§ **TASK STATEMENT**: Each line of the listing that contains "Аинза" should be found and copied.
※
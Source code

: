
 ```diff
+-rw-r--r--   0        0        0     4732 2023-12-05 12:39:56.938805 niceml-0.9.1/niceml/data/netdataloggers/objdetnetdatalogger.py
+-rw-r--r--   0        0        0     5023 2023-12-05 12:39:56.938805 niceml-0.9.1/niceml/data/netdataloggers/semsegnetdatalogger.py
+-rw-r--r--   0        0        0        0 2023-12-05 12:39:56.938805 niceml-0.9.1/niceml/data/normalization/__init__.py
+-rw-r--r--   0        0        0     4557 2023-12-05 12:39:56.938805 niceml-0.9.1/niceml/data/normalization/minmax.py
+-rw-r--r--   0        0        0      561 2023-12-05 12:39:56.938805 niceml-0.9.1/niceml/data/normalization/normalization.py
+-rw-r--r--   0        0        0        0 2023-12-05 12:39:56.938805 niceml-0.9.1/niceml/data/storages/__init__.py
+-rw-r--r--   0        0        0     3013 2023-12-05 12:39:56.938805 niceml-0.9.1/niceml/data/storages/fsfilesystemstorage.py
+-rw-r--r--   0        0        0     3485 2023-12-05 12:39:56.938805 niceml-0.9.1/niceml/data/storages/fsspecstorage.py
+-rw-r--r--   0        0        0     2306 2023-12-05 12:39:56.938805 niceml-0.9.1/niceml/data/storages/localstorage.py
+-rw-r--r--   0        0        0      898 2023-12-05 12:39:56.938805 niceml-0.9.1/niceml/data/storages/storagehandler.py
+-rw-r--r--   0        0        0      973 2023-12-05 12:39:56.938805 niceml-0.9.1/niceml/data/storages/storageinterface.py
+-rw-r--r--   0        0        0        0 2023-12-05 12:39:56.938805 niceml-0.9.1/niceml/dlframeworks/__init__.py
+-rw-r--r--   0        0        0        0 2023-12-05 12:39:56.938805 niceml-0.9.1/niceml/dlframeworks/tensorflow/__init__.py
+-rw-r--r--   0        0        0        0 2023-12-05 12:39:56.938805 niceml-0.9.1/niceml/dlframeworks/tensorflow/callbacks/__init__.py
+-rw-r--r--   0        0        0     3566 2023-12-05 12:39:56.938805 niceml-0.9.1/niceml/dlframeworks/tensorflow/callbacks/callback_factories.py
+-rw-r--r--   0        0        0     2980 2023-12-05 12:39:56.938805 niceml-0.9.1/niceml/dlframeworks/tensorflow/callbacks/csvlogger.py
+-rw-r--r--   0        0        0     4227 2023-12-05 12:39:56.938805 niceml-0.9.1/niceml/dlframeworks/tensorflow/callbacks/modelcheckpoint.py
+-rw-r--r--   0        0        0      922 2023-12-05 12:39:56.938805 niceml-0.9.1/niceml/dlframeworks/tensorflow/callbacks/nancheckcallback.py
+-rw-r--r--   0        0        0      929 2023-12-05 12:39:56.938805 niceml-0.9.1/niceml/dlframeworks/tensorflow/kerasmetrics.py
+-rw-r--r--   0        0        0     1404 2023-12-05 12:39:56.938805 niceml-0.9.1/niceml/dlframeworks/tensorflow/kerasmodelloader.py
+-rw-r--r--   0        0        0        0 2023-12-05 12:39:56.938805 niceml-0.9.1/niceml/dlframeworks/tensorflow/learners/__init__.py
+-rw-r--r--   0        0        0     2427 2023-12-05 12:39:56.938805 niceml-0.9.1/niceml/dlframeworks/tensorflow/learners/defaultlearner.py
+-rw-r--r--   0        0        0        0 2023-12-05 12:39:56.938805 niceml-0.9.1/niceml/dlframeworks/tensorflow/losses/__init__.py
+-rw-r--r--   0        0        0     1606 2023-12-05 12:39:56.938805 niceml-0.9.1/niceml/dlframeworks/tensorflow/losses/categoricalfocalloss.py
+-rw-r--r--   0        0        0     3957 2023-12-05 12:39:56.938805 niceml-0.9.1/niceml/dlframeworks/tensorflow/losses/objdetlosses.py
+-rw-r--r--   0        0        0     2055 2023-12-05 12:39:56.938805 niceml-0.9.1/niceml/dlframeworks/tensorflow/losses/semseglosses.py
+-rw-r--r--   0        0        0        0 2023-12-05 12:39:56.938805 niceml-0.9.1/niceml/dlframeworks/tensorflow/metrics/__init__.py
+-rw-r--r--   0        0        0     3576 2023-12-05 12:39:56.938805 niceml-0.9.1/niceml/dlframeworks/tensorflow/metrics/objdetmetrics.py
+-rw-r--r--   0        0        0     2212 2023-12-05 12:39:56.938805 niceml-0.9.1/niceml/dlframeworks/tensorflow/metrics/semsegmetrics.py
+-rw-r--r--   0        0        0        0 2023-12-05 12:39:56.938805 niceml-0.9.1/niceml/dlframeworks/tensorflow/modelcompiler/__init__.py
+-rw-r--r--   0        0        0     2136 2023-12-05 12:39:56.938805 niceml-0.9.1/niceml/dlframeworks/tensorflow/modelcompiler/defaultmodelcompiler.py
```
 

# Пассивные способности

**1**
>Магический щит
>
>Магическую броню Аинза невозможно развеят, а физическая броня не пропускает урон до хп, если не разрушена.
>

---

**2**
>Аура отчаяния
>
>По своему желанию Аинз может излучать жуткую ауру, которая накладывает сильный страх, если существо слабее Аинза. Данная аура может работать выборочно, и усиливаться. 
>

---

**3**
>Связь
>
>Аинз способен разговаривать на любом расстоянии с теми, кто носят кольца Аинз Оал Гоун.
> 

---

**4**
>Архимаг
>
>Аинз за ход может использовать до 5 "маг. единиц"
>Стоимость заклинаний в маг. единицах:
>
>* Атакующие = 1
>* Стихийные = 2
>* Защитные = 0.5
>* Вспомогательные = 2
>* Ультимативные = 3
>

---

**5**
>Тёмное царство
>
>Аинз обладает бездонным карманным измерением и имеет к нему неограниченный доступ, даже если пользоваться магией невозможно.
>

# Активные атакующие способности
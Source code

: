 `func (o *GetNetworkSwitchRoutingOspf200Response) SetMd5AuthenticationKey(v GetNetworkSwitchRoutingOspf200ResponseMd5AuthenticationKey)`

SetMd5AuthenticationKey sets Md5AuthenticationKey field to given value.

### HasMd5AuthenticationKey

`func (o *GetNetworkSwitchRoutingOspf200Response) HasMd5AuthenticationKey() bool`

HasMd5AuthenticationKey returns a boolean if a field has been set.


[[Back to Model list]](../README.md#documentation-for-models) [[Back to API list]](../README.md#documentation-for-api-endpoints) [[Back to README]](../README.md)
※
§ **THE COMPLETED TASK**:
>Магическую броню Аинза невозможно развеят, а физическая броня не пропускает урон до хп, если не разрушена.
>По своему желанию Аинз может излучать жуткую ауру, которая накладывает сильный страх, если существо слабее Аинза. Данная аура может работать выборочно, и усиливаться. 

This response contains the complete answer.